Com a Retrocon criando contato direto entre público e devs, a cena paraense ganha algo raro: validação pública. Isso tem impacto técnico também — porque feedback de usuários reais aponta gargalos de design que só aparecem quando alguém joga sem “acompanhar roteiro”.

Em tendência, é provável que vejamos mais jogos brasileiros com:

  • Ambientação local como mecânica (não só estética);
  • Narrativas híbridas (visual novel + investigação, por exemplo);
  • Loops de gameplay curtos para aumentar replay em demos e lançamentos iniciais.

FAQ: dúvidas comuns sobre os jogos e sobre como acompanhar a cena

1) Como posso saber se esses jogos têm demo ou pré-lançamento?

Em geral, após eventos como a Retrocon, os estúdios anunciam versões de demonstração em canais oficiais (site, redes sociais e páginas de comunidade). O melhor caminho é buscar pelos nomes dos jogos e pelos responsáveis (Jimbo Game Studio, FlameSeed Productions, Retro Cat Studios) e verificar se há “demo”, “wishlist” ou lista de acompanhamento.

2) Esses jogos são “retrô” ou só estão na Retrocon por causa do público?

É importante separar: estar na Retrocon não significa necessariamente ser um jogo retrô. Pelo que foi apresentado, os estilos variam bastante. A Retrocon funciona como encontro de cultura gamer e, por isso, abriga também jogos contemporâneos com estética 2D, narrativa híbrida e loops modernos (como roguelike).

3) Qual desses jogos tende a ser mais acessível para quem joga pouco?

Se você joga mais casualmente e quer algo menos dependente de repetição/chefe, Bubuia (exploração contemplativa) e Crisálida (narrativa com investigação) costumam ser boas entradas. Já CatVenture e Amazon Warrior tendem a exigir mais domínio de mecânicas e aprendizado por combate.

4) O que fazer se eu não gostar do jogo na demo?

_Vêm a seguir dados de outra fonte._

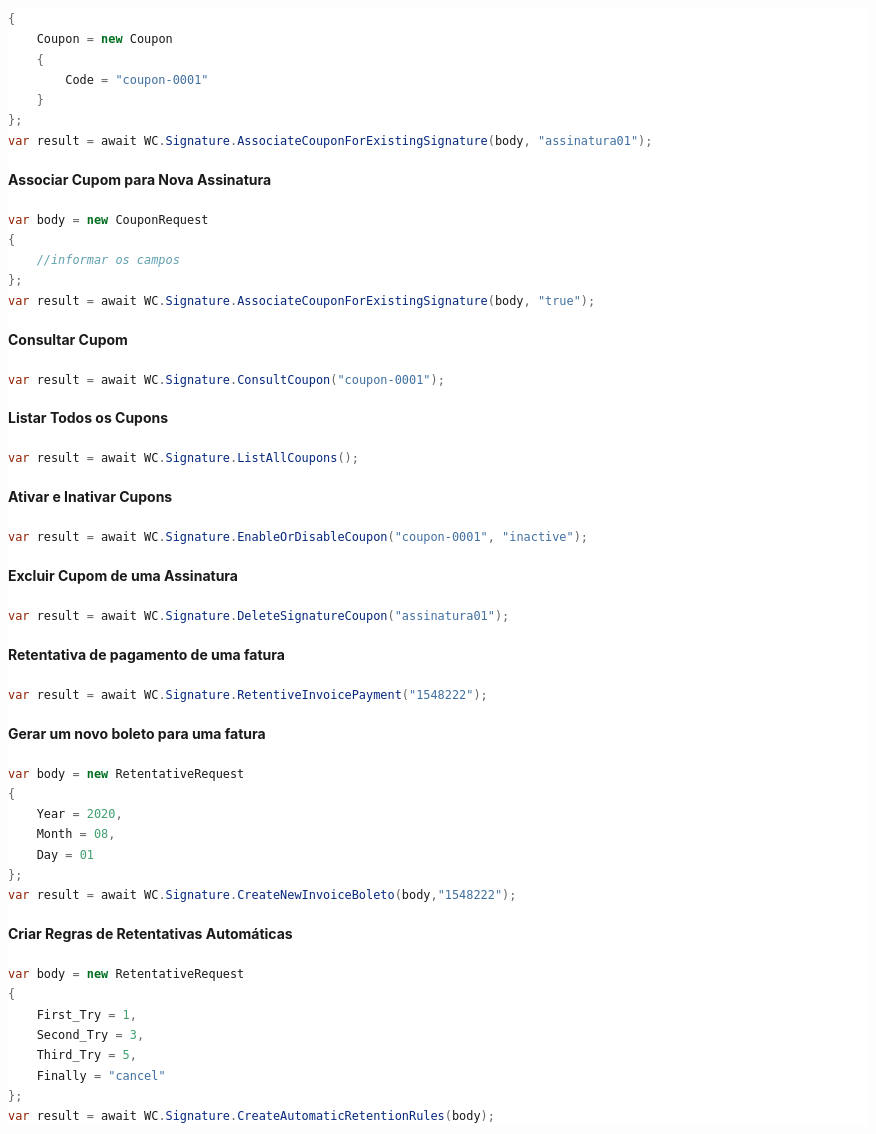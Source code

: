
 ```C#
{
    Coupon = new Coupon
    {
        Code = "coupon-0001"
    }
};
var result = await WC.Signature.AssociateCouponForExistingSignature(body, "assinatura01");
```
#### Associar Cupom para Nova Assinatura
```C#
var body = new CouponRequest
{
    //informar os campos
};
var result = await WC.Signature.AssociateCouponForExistingSignature(body, "true");
```
#### Consultar Cupom
```C#
var result = await WC.Signature.ConsultCoupon("coupon-0001");
```
#### Listar Todos os Cupons
```C#
var result = await WC.Signature.ListAllCoupons();
```
#### Ativar e Inativar Cupons
```C#
var result = await WC.Signature.EnableOrDisableCoupon("coupon-0001", "inactive");
```
#### Excluir Cupom de uma Assinatura
```C#
var result = await WC.Signature.DeleteSignatureCoupon("assinatura01");
```
#### Retentativa de pagamento de uma fatura
```C#
var result = await WC.Signature.RetentiveInvoicePayment("1548222");
```
#### Gerar um novo boleto para uma fatura
```C#
var body = new RetentativeRequest
{
    Year = 2020,
    Month = 08,
    Day = 01
};
var result = await WC.Signature.CreateNewInvoiceBoleto(body,"1548222");
```
#### Criar Regras de Retentativas Automáticas
```C#
var body = new RetentativeRequest
{
    First_Try = 1,
    Second_Try = 3,
    Third_Try = 5,
    Finally = "cancel"
};
var result = await WC.Signature.CreateAutomaticRetentionRules(body);
```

Isso é normal em jogos com propostas bem específicas. Em vez de encerrar, tente mudar seu objetivo: se foi difícil, foque em aprender a leitura de UI e feedback; se foi lento, procure o primeiro “momento de recompensa” (uma descoberta, item ou quebra de puzzle). Se em 10 a 20 minutos o loop não te prende, vale respeitar seu perfil e buscar outro título do evento — a própria diversidade do estande facilita essa escolha.

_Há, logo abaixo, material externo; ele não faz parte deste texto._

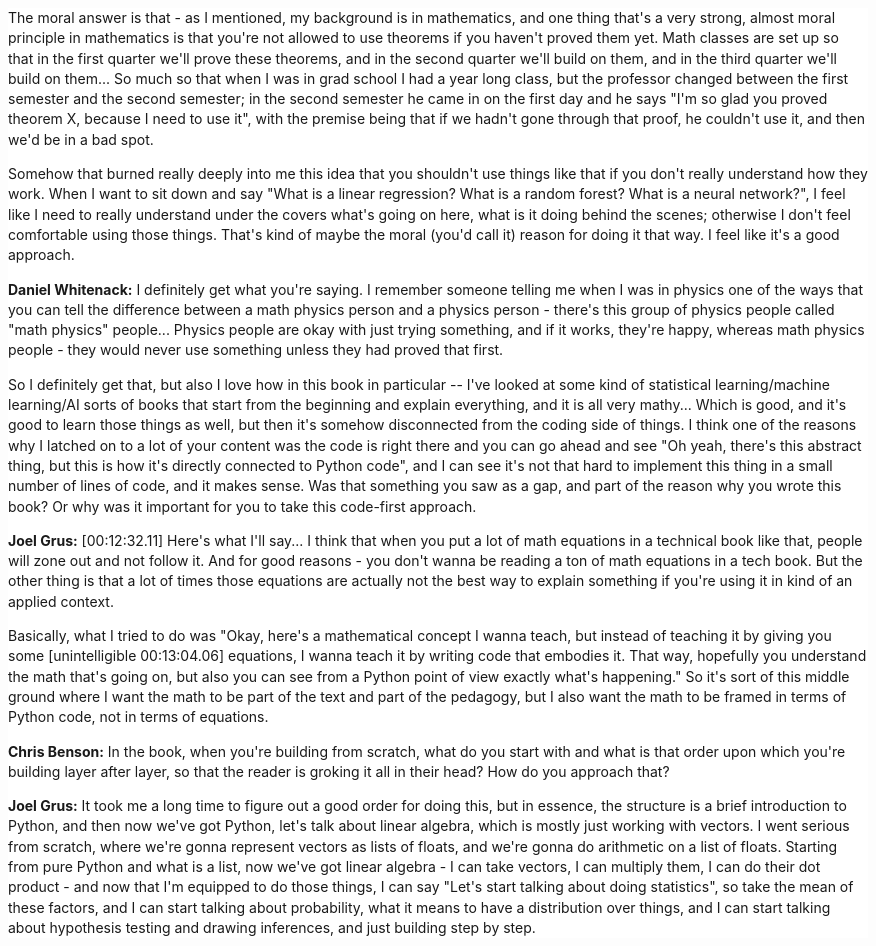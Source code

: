 The moral answer is that - as I mentioned, my background is in mathematics, and one thing that's a very strong, almost moral principle in mathematics is that you're not allowed to use theorems if you haven't proved them yet. Math classes are set up so that in the first quarter we'll prove these theorems, and in the second quarter we'll build on them, and in the third quarter we'll build on them... So much so that when I was in grad school I had a year long class, but the professor changed between the first semester and the second semester; in the second semester he came in on the first day and he says "I'm so glad you proved theorem X, because I need to use it", with the premise being that if we hadn't gone through that proof, he couldn't use it, and then we'd be in a bad spot.

Somehow that burned really deeply into me this idea that you shouldn't use things like that if you don't really understand how they work. When I want to sit down and say "What is a linear regression? What is a random forest? What is a neural network?", I feel like I need to really understand under the covers what's going on here, what is it doing behind the scenes; otherwise I don't feel comfortable using those things. That's kind of maybe the moral (you'd call it) reason for doing it that way. I feel like it's a good approach.

**Daniel Whitenack:** I definitely get what you're saying. I remember someone telling me when I was in physics one of the ways that you can tell the difference between a math physics person and a physics person - there's this group of physics people called "math physics" people... Physics people are okay with just trying something, and if it works, they're happy, whereas math physics people - they would never use something unless they had proved that first.

So I definitely get that, but also I love how in this book in particular -- I've looked at some kind of statistical learning/machine learning/AI sorts of books that start from the beginning and explain everything, and it is all very mathy... Which is good, and it's good to learn those things as well, but then it's somehow disconnected from the coding side of things. I think one of the reasons why I latched on to a lot of your content was the code is right there and you can go ahead and see "Oh yeah, there's this abstract thing, but this is how it's directly connected to Python code", and I can see it's not that hard to implement this thing in a small number of lines of code, and it makes sense. Was that something you saw as a gap, and part of the reason why you wrote this book? Or why was it important for you to take this code-first approach.

**Joel Grus:** \[00:12:32.11\] Here's what I'll say... I think that when you put a lot of math equations in a technical book like that, people will zone out and not follow it. And for good reasons - you don't wanna be reading a ton of math equations in a tech book. But the other thing is that a lot of times those equations are actually not the best way to explain something if you're using it in kind of an applied context.

Basically, what I tried to do was "Okay, here's a mathematical concept I wanna teach, but instead of teaching it by giving you some \[unintelligible 00:13:04.06\] equations, I wanna teach it by writing code that embodies it. That way, hopefully you understand the math that's going on, but also you can see from a Python point of view exactly what's happening." So it's sort of this middle ground where I want the math to be part of the text and part of the pedagogy, but I also want the math to be framed in terms of Python code, not in terms of equations.

**Chris Benson:** In the book, when you're building from scratch, what do you start with and what is that order upon which you're building layer after layer, so that the reader is groking it all in their head? How do you approach that?

**Joel Grus:** It took me a long time to figure out a good order for doing this, but in essence, the structure is a brief introduction to Python, and then now we've got Python, let's talk about linear algebra, which is mostly just working with vectors. I went serious from scratch, where we're gonna represent vectors as lists of floats, and we're gonna do arithmetic on a list of floats. Starting from pure Python and what is a list, now we've got linear algebra - I can take vectors, I can multiply them, I can do their dot product - and now that I'm equipped to do those things, I can say "Let's start talking about doing statistics", so take the mean of these factors, and I can start talking about probability, what it means to have a distribution over things, and I can start talking about hypothesis testing and drawing inferences, and just building step by step.
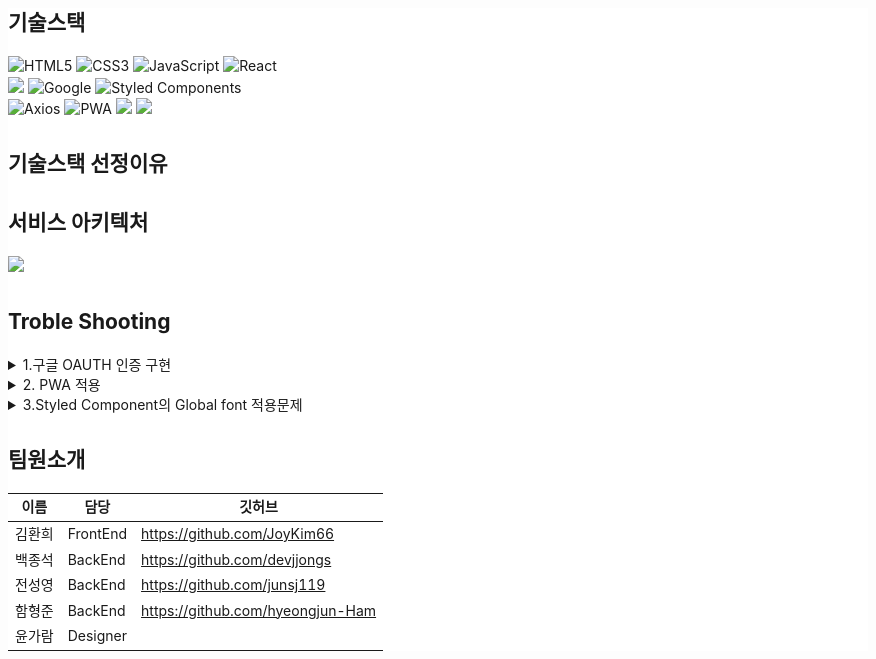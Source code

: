 
##  기술스택
![HTML5](https://img.shields.io/badge/html5-%23E34F26.svg?style=for-the-badge&logo=html5&logoColor=white)
![CSS3](https://img.shields.io/badge/css3-%231572B6.svg?style=for-the-badge&logo=css3&logoColor=white)
![JavaScript](https://img.shields.io/badge/javascript-%23323330.svg?style=for-the-badge&logo=javascript&logoColor=%23F7DF1E)
![React](https://img.shields.io/badge/react-%2320232a.svg?style=for-the-badge&logo=react&logoColor=%2361DAFB)        
<img src="https://img.shields.io/badge/redux-764ABC?style=for-the-badge&logo=redux&logoColor=white"> 
![Google](https://img.shields.io/badge/google-4285F4.svg?style=for-the-badge&logo=google&logoColor=white)
![Styled Components](https://img.shields.io/badge/styled--components-DB7093?style=for-the-badge&logo=styled-components&logoColor=white)         
![Axios](https://img.shields.io/badge/Axios-%23593d88.svg?style=for-the-badge&logoColor=000000)
![PWA](https://img.shields.io/badge/PWA-%239146FF.svg?style=for-the-badge&logoColor=000000)
<img src="https://img.shields.io/badge/Chart.js-FF6384?style=for-the-badge&logo=Chart.js&logoColor=white">
<img src="https://img.shields.io/badge/Amazon S3-569A31?style=for-the-badge&logo=Amazon%20S3&logoColor=white">

##  기술스택 선정이유

## 서비스 아키텍처
<img src="https://s3.us-west-2.amazonaws.com/secure.notion-static.com/7c812c8c-289f-404d-b192-e7e511c55f37/Untitled.png?X-Amz-Algorithm=AWS4-HMAC-SHA256&X-Amz-Content-Sha256=UNSIGNED-PAYLOAD&X-Amz-Credential=AKIAT73L2G45EIPT3X45%2F20220804%2Fus-west-2%2Fs3%2Faws4_request&X-Amz-Date=20220804T142506Z&X-Amz-Expires=86400&X-Amz-Signature=0fcbc18f5a90881b60a9f547db6758589ff41b83d9118c8d4d7e88cbbf4db764&X-Amz-SignedHeaders=host&response-content-disposition=filename%20%3D%22Untitled.png%22&x-id=GetObject">

##  Troble Shooting

<details><summary>1.구글 OAUTH 인증 구현</summary></details>
  
<details><summary>2. PWA 적용</summary></details>

<details><summary>3.Styled Component의 Global font 적용문제</summary></details>

##  팀원소개

|이름|담당|깃허브|
|---|---|---|
|김환희|FrontEnd|https://github.com/JoyKim66|
|백종석|BackEnd|https://github.com/devjjongs|
|전성영|BackEnd|https://github.com/junsj119|
|함형준|BackEnd|https://github.com/hyeongjun-Ham|
|윤가람|Designer||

5) Como apoiar estúdios regionais do Norte de forma concreta?

Além de jogar e dar feedback, procure por opções como wishlist em lojas, compra quando o jogo sai, participação em comunidades e indicação para amigos. Apoio também pode incluir testes de bug e participação em sessões de feedback quando o estúdio oferece.

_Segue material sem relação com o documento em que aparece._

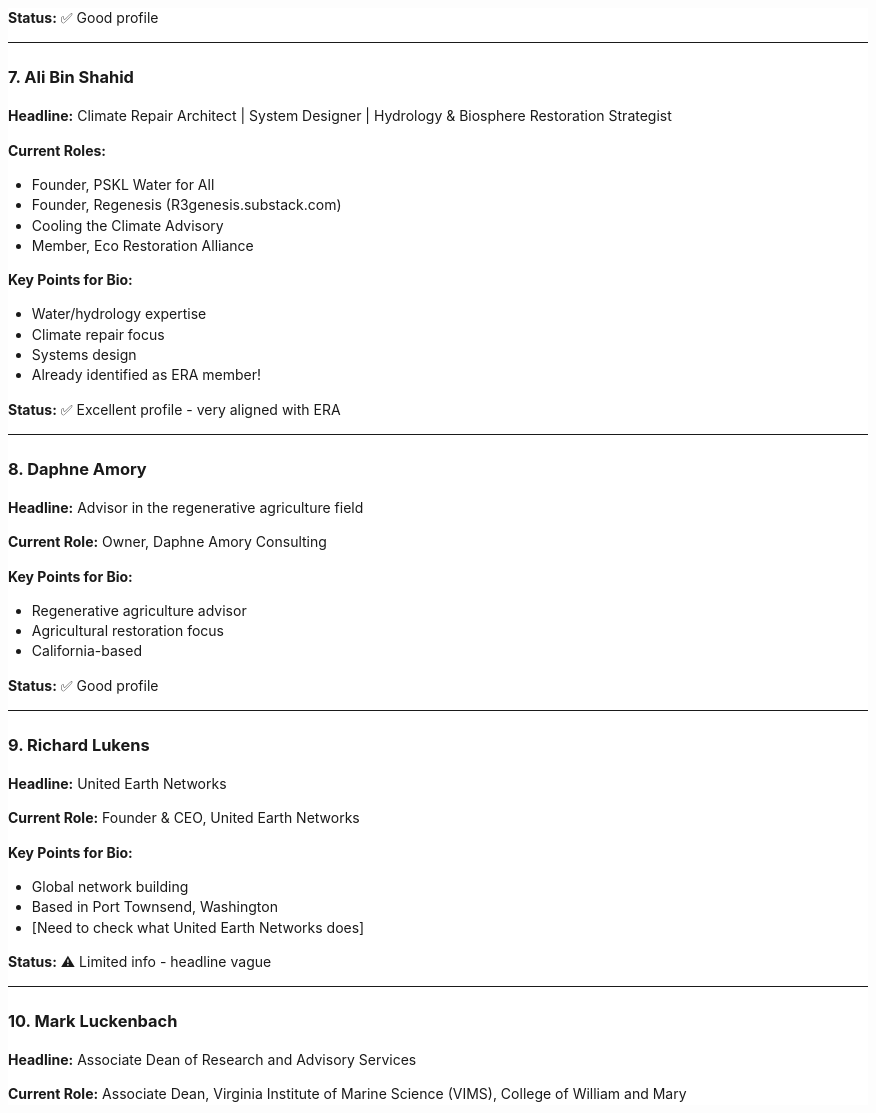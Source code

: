 **Status:** ✅ Good profile

---

### 7. Ali Bin Shahid
**Headline:** Climate Repair Architect | System Designer | Hydrology & Biosphere Restoration Strategist

**Current Roles:**
- Founder, PSKL Water for All
- Founder, Regenesis (R3genesis.substack.com)
- Cooling the Climate Advisory
- Member, Eco Restoration Alliance

**Key Points for Bio:**
- Water/hydrology expertise
- Climate repair focus
- Systems design
- Already identified as ERA member!

**Status:** ✅ Excellent profile - very aligned with ERA

---

### 8. Daphne Amory
**Headline:** Advisor in the regenerative agriculture field

**Current Role:** Owner, Daphne Amory Consulting

**Key Points for Bio:**
- Regenerative agriculture advisor
- Agricultural restoration focus
- California-based

**Status:** ✅ Good profile

---

### 9. Richard Lukens
**Headline:** United Earth Networks

**Current Role:** Founder & CEO, United Earth Networks

**Key Points for Bio:**
- Global network building
- Based in Port Townsend, Washington
- [Need to check what United Earth Networks does]

**Status:** ⚠️ Limited info - headline vague

---

### 10. Mark Luckenbach
**Headline:** Associate Dean of Research and Advisory Services

**Current Role:** Associate Dean, Virginia Institute of Marine Science (VIMS), College of William and Mary
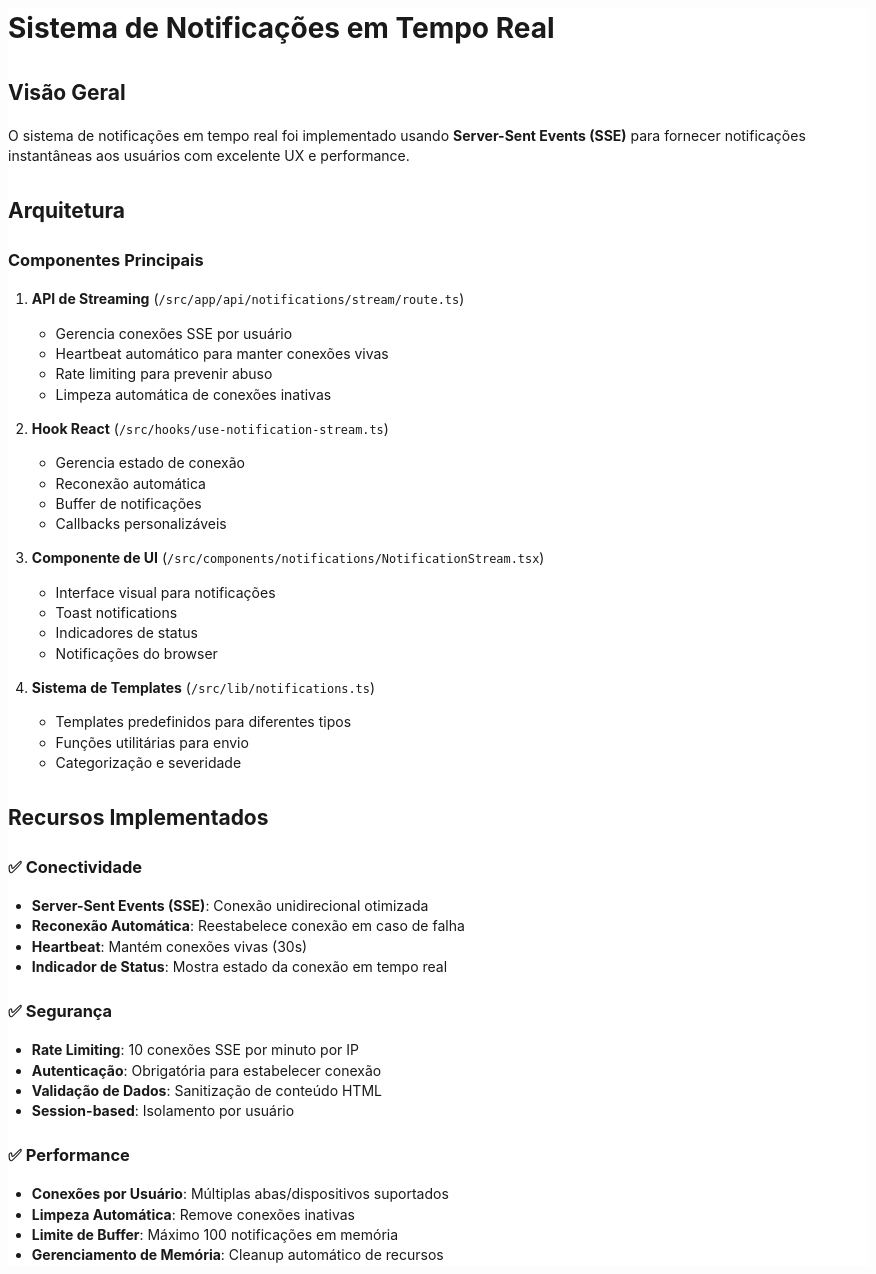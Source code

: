 # Sistema de Notificações em Tempo Real

## Visão Geral

O sistema de notificações em tempo real foi implementado usando **Server-Sent Events (SSE)** para fornecer notificações instantâneas aos usuários com excelente UX e performance.

## Arquitetura

### Componentes Principais

1. **API de Streaming** (`/src/app/api/notifications/stream/route.ts`)
   - Gerencia conexões SSE por usuário
   - Heartbeat automático para manter conexões vivas
   - Rate limiting para prevenir abuso
   - Limpeza automática de conexões inativas

2. **Hook React** (`/src/hooks/use-notification-stream.ts`)
   - Gerencia estado de conexão
   - Reconexão automática
   - Buffer de notificações
   - Callbacks personalizáveis

3. **Componente de UI** (`/src/components/notifications/NotificationStream.tsx`)
   - Interface visual para notificações
   - Toast notifications
   - Indicadores de status
   - Notificações do browser

4. **Sistema de Templates** (`/src/lib/notifications.ts`)
   - Templates predefinidos para diferentes tipos
   - Funções utilitárias para envio
   - Categorização e severidade

## Recursos Implementados

### ✅ Conectividade
- **Server-Sent Events (SSE)**: Conexão unidirecional otimizada
- **Reconexão Automática**: Reestabelece conexão em caso de falha
- **Heartbeat**: Mantém conexões vivas (30s)
- **Indicador de Status**: Mostra estado da conexão em tempo real

### ✅ Segurança
- **Rate Limiting**: 10 conexões SSE por minuto por IP
- **Autenticação**: Obrigatória para estabelecer conexão
- **Validação de Dados**: Sanitização de conteúdo HTML
- **Session-based**: Isolamento por usuário

### ✅ Performance
- **Conexões por Usuário**: Múltiplas abas/dispositivos suportados
- **Limpeza Automática**: Remove conexões inativas
- **Limite de Buffer**: Máximo 100 notificações em memória
- **Gerenciamento de Memória**: Cleanup automático de recursos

Conclusão: a Retrocon não é só sobre lembrar — é sobre enxergar o que vem depois

Segundo o Catracalivre.com.br, a BELJOGOS reuniu na Retrocon 2026 cinco jogos paraenses que demonstram, com clareza, como a criação no Brasil pode ser múltipla — e como a Amazônia pode virar motor de gameplay, narrativa e identidade. Bubuia convida a explorar; Crisálida mergulha em luto e autoconhecimento; Amazon Warrior mistura fantasia e ação com poderes; CatVenture oferece o desafio de um roguelike em torre de perigos.

Mais do que “bons nomes” para uma lista, esses projetos são um recado: o futuro do mercado brasileiro passa por cenas que constroem qualidade com repertório próprio, e eventos como a Retrocon aceleram esse encontro.